::: Available records :::

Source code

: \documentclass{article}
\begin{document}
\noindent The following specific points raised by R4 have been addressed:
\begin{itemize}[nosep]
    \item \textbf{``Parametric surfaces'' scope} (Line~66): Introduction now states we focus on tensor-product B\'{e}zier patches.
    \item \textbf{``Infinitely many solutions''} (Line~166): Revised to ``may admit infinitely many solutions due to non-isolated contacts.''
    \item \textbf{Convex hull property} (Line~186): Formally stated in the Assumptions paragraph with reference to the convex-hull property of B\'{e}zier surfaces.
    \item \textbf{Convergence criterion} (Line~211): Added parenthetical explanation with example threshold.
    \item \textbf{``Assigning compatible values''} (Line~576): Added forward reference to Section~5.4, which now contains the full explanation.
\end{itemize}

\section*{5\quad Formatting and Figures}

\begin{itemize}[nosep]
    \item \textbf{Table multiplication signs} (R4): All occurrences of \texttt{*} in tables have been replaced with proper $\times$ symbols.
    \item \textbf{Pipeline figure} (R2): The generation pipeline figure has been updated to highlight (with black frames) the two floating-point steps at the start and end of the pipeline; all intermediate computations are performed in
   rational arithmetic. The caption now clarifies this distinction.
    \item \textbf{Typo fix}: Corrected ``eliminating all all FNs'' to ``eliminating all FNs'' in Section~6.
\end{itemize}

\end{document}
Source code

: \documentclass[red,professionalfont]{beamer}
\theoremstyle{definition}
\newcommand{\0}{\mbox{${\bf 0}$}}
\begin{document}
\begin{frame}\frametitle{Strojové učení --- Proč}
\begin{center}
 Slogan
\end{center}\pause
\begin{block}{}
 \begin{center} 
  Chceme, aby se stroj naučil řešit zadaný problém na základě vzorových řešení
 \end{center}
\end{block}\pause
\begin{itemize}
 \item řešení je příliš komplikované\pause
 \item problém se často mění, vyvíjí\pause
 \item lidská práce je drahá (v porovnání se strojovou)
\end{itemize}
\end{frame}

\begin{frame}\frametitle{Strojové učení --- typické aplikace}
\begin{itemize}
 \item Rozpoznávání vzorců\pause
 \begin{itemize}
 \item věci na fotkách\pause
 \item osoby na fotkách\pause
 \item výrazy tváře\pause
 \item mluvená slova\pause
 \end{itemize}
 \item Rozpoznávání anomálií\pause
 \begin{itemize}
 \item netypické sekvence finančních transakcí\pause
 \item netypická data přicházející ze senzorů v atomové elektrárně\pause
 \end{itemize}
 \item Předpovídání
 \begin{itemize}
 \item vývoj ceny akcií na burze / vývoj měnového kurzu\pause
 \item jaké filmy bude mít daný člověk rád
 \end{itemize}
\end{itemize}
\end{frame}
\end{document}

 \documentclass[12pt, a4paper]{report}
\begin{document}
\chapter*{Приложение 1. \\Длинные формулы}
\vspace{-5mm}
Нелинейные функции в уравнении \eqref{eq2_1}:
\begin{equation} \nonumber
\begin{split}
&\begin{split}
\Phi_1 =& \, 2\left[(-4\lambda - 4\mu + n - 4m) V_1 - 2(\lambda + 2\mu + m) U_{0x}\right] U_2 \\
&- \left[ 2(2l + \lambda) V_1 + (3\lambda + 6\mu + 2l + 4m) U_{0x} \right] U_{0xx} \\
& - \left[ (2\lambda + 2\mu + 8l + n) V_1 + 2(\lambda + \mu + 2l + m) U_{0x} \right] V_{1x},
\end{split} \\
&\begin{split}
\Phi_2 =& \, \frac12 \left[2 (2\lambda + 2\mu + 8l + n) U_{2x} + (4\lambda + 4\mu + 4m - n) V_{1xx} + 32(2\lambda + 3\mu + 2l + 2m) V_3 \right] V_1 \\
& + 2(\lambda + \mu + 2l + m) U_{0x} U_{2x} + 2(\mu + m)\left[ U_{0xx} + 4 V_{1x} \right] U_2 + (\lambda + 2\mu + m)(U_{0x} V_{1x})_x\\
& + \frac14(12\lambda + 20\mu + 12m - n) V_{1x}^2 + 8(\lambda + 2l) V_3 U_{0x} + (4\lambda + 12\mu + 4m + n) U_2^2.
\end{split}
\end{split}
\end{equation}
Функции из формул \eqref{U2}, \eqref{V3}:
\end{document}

:::

**Task goal**:
Reproduce the listing above word for word.

**Exercise solution**:
Source code

: \documentclass{article}
\begin{document}
\noindent The following specific points raised by R4 have been addressed:
\begin{itemize}[nosep]
    \item \textbf{``Parametric surfaces'' scope} (Line~66): Introduction now states we focus on tensor-product B\'{e}zier patches.
    \item \textbf{``Infinitely many solutions''} (Line~166): Revised to ``may admit infinitely many solutions due to non-isolated contacts.''
    \item \textbf{Convex hull property} (Line~186): Formally stated in the Assumptions paragraph with reference to the convex-hull property of B\'{e}zier surfaces.
    \item \textbf{Convergence criterion} (Line~211): Added parenthetical explanation with example threshold.
    \item \textbf{``Assigning compatible values''} (Line~576): Added forward reference to Section~5.4, which now contains the full explanation.
\end{itemize}

\section*{5\quad Formatting and Figures}

\begin{itemize}[nosep]
    \item \textbf{Table multiplication signs} (R4): All occurrences of \texttt{*} in tables have been replaced with proper $\times$ symbols.
    \item \textbf{Pipeline figure} (R2): The generation pipeline figure has been updated to highlight (with black frames) the two floating-point steps at the start and end of the pipeline; all intermediate computations are performed in
   rational arithmetic. The caption now clarifies this distinction.
    \item \textbf{Typo fix}: Corrected ``eliminating all all FNs'' to ``eliminating all FNs'' in Section~6.
\end{itemize}

\end{document}
Source code

: \documentclass[red,professionalfont]{beamer}
\theoremstyle{definition}
\newcommand{\0}{\mbox{${\bf 0}$}}
\begin{document}
\begin{frame}\frametitle{Strojové učení --- Proč}
\begin{center}
 Slogan
\end{center}\pause
\begin{block}{}
 \begin{center} 
  Chceme, aby se stroj naučil řešit zadaný problém na základě vzorových řešení
 \end{center}
\end{block}\pause
\begin{itemize}
 \item řešení je příliš komplikované\pause
 \item problém se často mění, vyvíjí\pause
 \item lidská práce je drahá (v porovnání se strojovou)
\end{itemize}
\end{frame}

\begin{frame}\frametitle{Strojové učení --- typické aplikace}
\begin{itemize}
 \item Rozpoznávání vzorců\pause
 \begin{itemize}
 \item věci na fotkách\pause
 \item osoby na fotkách\pause
 \item výrazy tváře\pause
 \item mluvená slova\pause
 \end{itemize}
 \item Rozpoznávání anomálií\pause
 \begin{itemize}
 \item netypické sekvence finančních transakcí\pause
 \item netypická data přicházející ze senzorů v atomové elektrárně\pause
 \end{itemize}
 \item Předpovídání
 \begin{itemize}
 \item vývoj ceny akcií na burze / vývoj měnového kurzu\pause
 \item jaké filmy bude mít daný člověk rád
 \end{itemize}
\end{itemize}
\end{frame}
\end{document}

 \documentclass[12pt, a4paper]{report}
\begin{document}
\chapter*{Приложение 1. \\Длинные формулы}
\vspace{-5mm}
Нелинейные функции в уравнении \eqref{eq2_1}:
\begin{equation} \nonumber
\begin{split}
&\begin{split}
\Phi_1 =& \, 2\left[(-4\lambda - 4\mu + n - 4m) V_1 - 2(\lambda + 2\mu + m) U_{0x}\right] U_2 \\
&- \left[ 2(2l + \lambda) V_1 + (3\lambda + 6\mu + 2l + 4m) U_{0x} \right] U_{0xx} \\
& - \left[ (2\lambda + 2\mu + 8l + n) V_1 + 2(\lambda + \mu + 2l + m) U_{0x} \right] V_{1x},
\end{split} \\
&\begin{split}
\Phi_2 =& \, \frac12 \left[2 (2\lambda + 2\mu + 8l + n) U_{2x} + (4\lambda + 4\mu + 4m - n) V_{1xx} + 32(2\lambda + 3\mu + 2l + 2m) V_3 \right] V_1 \\
& + 2(\lambda + \mu + 2l + m) U_{0x} U_{2x} + 2(\mu + m)\left[ U_{0xx} + 4 V_{1x} \right] U_2 + (\lambda + 2\mu + m)(U_{0x} V_{1x})_x\\
& + \frac14(12\lambda + 20\mu + 12m - n) V_{1x}^2 + 8(\lambda + 2l) V_3 U_{0x} + (4\lambda + 12\mu + 4m + n) U_2^2.
\end{split}
\end{split}
\end{equation}
Функции из формул \eqref{U2}, \eqref{V3}:
\end{document}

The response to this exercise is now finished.